In Oakdale Federal Detention Center in central Louisiana sits America’s most prominent political prisoner: former Alabama Governor Don E. Siegelman. He was tried, convicted and sentenced to serve 7 years and 4 months in prison. His crime? At this point, it’s reasonably clear that the crime of which he was charged and convicted, and for which he was sentenced with unprecedented severity, was being a successful Democratic candidate in a state that Karl Rove had slated for a G.O.P. makeover. The charges against him (he was convicted on only a handful of those brought) disintegrate in nothingness under inspection. No independent, objective prosecutor would ever have brought them.
But the Siegelman case is one of the hallmarks of the Bush Administration’s justice concept. Like tin-horned Central American dictators of old, the Bush crew believes that it can and should use the criminal justice system to take out its political enemies. It does this in a brazen way. And it has no shortage of ostensibly independent helpers to see its schemes along on their merry way. When the story is fully told, the “independent” players will be exposed as not remotely independent. This was an across-the-board systems failure.
There is a reasonable prospect that this enterprise, which is now feverishly attempting to disappear into the shadows of prosecutorial immunity, will be exposed.

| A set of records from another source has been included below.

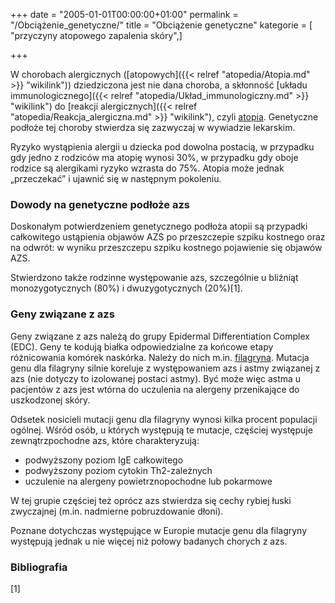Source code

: +++
date = "2005-01-01T00:00:00+01:00"
permalink = "/Obciążenie_genetyczne/"
title = "Obciążenie genetyczne"
kategorie = [ "przyczyny atopowego zapalenia skóry",]

+++

W chorobach alergicznych ([atopowych]({{< relref "atopedia/Atopia.md" >}} "wikilink")) dziedziczona jest nie dana choroba, a skłonność [układu immunologicznego]({{< relref "atopedia/Układ_immunologiczny.md" >}} "wikilink") do [reakcji alergicznych]({{< relref "atopedia/Reakcja_alergiczna.md" >}} "wikilink"), czyli [atopia](/atopedia/Atopia "wikilink"). Genetyczne podłoże tej choroby stwierdza się zazwyczaj w wywiadzie lekarskim.

Ryzyko wystąpienia alergii u dziecka pod dowolna postacią, w przypadku gdy jedno z rodziców ma atopię wynosi 30%, w przypadku gdy oboje rodzice są alergikami ryzyko wzrasta do 75%. Atopia może jednak „przeczekać” i ujawnić się w następnym pokoleniu.

### Dowody na genetyczne podłoże azs

Doskonałym potwierdzeniem genetycznego podłoża atopii są przypadki całkowitego ustąpienia objawów AZS po przeszczepie szpiku kostnego oraz na odwrót: w wyniku przeszczepu szpiku kostnego pojawienie się objawów AZS.

Stwierdzono także rodzinne występowanie azs, szczególnie u bliźniąt monozygotycznych (80%) i dwuzygotycznych (20%)[1].

### Geny związane z azs

Geny związane z azs należą do grupy Epidermal Differentiation Complex (EDC). Geny te kodują białka odpowiedzialne za końcowe etapy różnicowania komórek naskórka. Należy do nich m.in. [filagryna](/atopedia/Filagryna "wikilink"). Mutacja genu dla filagryny silnie koreluje z występowaniem azs i astmy związanej z azs (nie dotyczy to izolowanej postaci astmy). Być może więc astma u pacjentów z azs jest wtórna do uczulenia na alergeny przenikające do uszkodzonej skóry.

Odsetek nosicieli mutacji genu dla filagryny wynosi kilka procent populacji ogólnej. Wśród osób, u których występują te mutacje, częściej występuje zewnątrzpochodne azs, które charakteryzują:

-   podwyższony poziom IgE całkowitego
-   podwyższony poziom cytokin Th2-zależnych
-   uczulenie na alergeny powietrznopochodne lub pokarmowe

W tej grupie częściej też oprócz azs stwierdza się cechy rybiej łuski zwyczajnej (m.in. nadmierne pobruzdowanie dłoni).

Poznane dotychczas występujące w Europie mutacje genu dla filagryny występują jednak u nie więcej niż połowy badanych chorych z azs.

### Bibliografia

<references/>


[1]
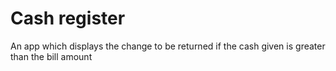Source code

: # Cash register
 An app which displays the change to be returned if the cash given is greater than the bill amount
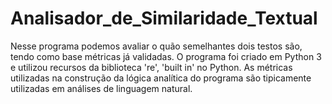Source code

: # Analisador_de_Similaridade_Textual
Nesse programa podemos avaliar o quão semelhantes dois testos são, tendo como base métricas já validadas.
O programa foi criado em Python 3 e utilizou recursos da biblioteca 're', 'built in' no Python.
As métricas utilizadas na construção da lógica analítica do programa são tipicamente utilizadas em análises de linguagem natural.
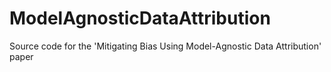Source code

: # ModelAgnosticDataAttribution
Source code for the 'Mitigating Bias Using Model-Agnostic Data Attribution' paper
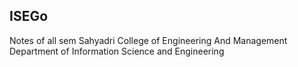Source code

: ## ISEGo
Notes of all sem Sahyadri College of Engineering And Management Department of Information Science and Engineering
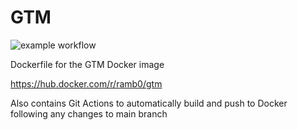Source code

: # GTM

![example workflow](https://github.com/RamSailopal/gtm/actions/workflows/deploy.yml/badge.svg)

Dockerfile for the GTM Docker image

https://hub.docker.com/r/ramb0/gtm

Also contains Git Actions to automatically build and push to Docker following any changes to main branch
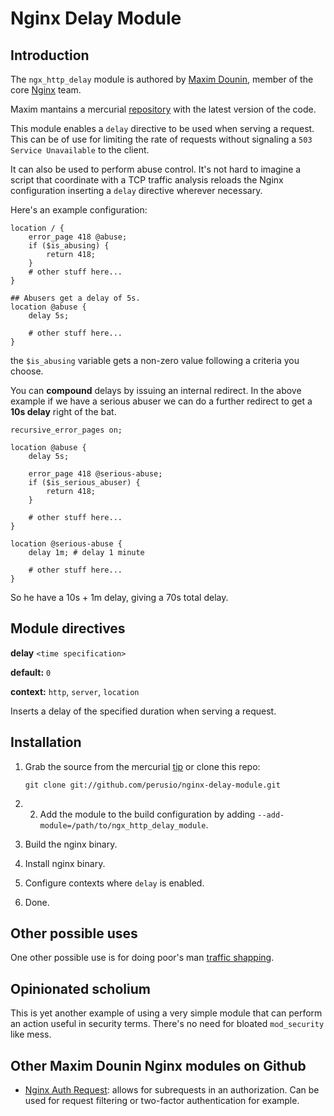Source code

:# Nginx Delay Module

## Introduction

The `ngx_http_delay` module is authored by
[Maxim Dounin](http://mdounin.ru), member of the core
[Nginx](http://nginx.org) team.

Maxim mantains a mercurial
[repository](http://mdounin.ru/hg/ngx_http_delay_module) with
the latest version of the code.

This module enables a `delay` directive to be used when serving a
request. This can be of use for limiting the rate of requests without
signaling a `503 Service Unavailable` to the client.

It can also be used to perform abuse control. It's not hard to imagine
a script that coordinate with a TCP traffic analysis reloads the
Nginx configuration inserting a `delay` directive wherever necessary.

Here's an example configuration:

    location / {
        error_page 418 @abuse;
        if ($is_abusing) {
            return 418;
        }
        # other stuff here...
    }
    
    ## Abusers get a delay of 5s.
    location @abuse {
        delay 5s;
        
        # other stuff here...
    }
    
the `$is_abusing` variable gets a non-zero value following a criteria
you choose.

You can **compound** delays by issuing an internal redirect. In the
above example if we have a serious abuser we can do a further redirect
to get a **10s delay** right of the bat.

    recursive_error_pages on; 

    location @abuse {
        delay 5s;
        
        error_page 418 @serious-abuse;
        if ($is_serious_abuser) {
            return 418;
        }
        
        # other stuff here...
    }
    
    location @serious-abuse {
        delay 1m; # delay 1 minute
        
        # other stuff here...
    }
    
So he have a 10s + 1m delay, giving a 70s total delay.

## Module directives

**delay** `<time specification>` 

**default:** `0`

**context:** `http`, `server`, `location`

Inserts a delay of the specified duration when serving a request.

## Installation

 1. Grab the source from the mercurial
    [tip](http://mdounin.ru/hg/ngx_http_delay_module/archive/tip.tar.gz)
    or clone this repo:

        git clone git://github.com/perusio/nginx-delay-module.git
    
 2.  2. Add the module to the build configuration by adding
    `--add-module=/path/to/ngx_http_delay_module`.
    
 3. Build the nginx binary.
 
 4. Install nginx binary.
 
 5. Configure contexts where `delay` is enabled.
 
 6. Done.

## Other possible uses

One other possible use is for doing poor's man
[traffic shapping](https://en.wikipedia.org/wiki/Traffic_shaping).

## Opinionated scholium 

This is yet another example of using a very simple module that can
perform an action useful in security terms. There's no need for
bloated `mod_security` like mess.

## Other Maxim Dounin Nginx modules on Github

 + [Nginx Auth Request](https://github.com/perusio/nginx-auth-request-module):
   allows for subrequests in an authorization. Can be used for request
   filtering or two-factor authentication for example.
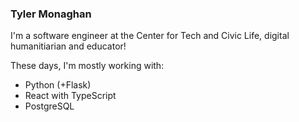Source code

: ### Tyler Monaghan

I'm a software engineer at the Center for Tech and Civic Life, digital humanitiarian and educator!

These days, I'm mostly working with:
- Python (+Flask)
- React with TypeScript
- PostgreSQL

On Friday, House Judiciary Committee investigators will take the testimony of Jill Simpson, a Republican lawyer from Rainsville, Alabama (up on Sand Mountain), who has vital information linking Karl Rove, William Canary, prosecutors Leura Canary, and Alice Martin, and other key figures in the Alabama G.O.P., to the conspiracy to take down Siegelman.
Today, the New York Times’s Adam Cohen takes another look at the exceedingly dark and corrupt world behind the effort to “get Siegelman.” It focuses on the testimony of Jill Simpson:
she provides important support for Mr. Siegelman’s claim that his prosecution was political. In a sworn affidavit, she says she was on a phone call in November 2002 with Governor Riley’s son, Rob Riley, and Bill Canary, a Republican political operative whose wife, Leura Canary, is the United States attorney for Montgomery. According to Ms. Simpson, they were discussing the political threat Mr. Siegelman posed, and Mr. Canary said his “girls” — his wife and Alice Martin, the United States Attorney in Birmingham — would take care of Mr. Siegelman. Ms. Simpson said Mr. Canary also said the case had been discussed with Karl Rove. Ms. Martin’s office prosecuted Mr. Siegelman, but the case fell apart after a federal judge cast doubt on the charges. Ms. Canary’s office then convicted him of charges for which he was sentenced to seven years in prison.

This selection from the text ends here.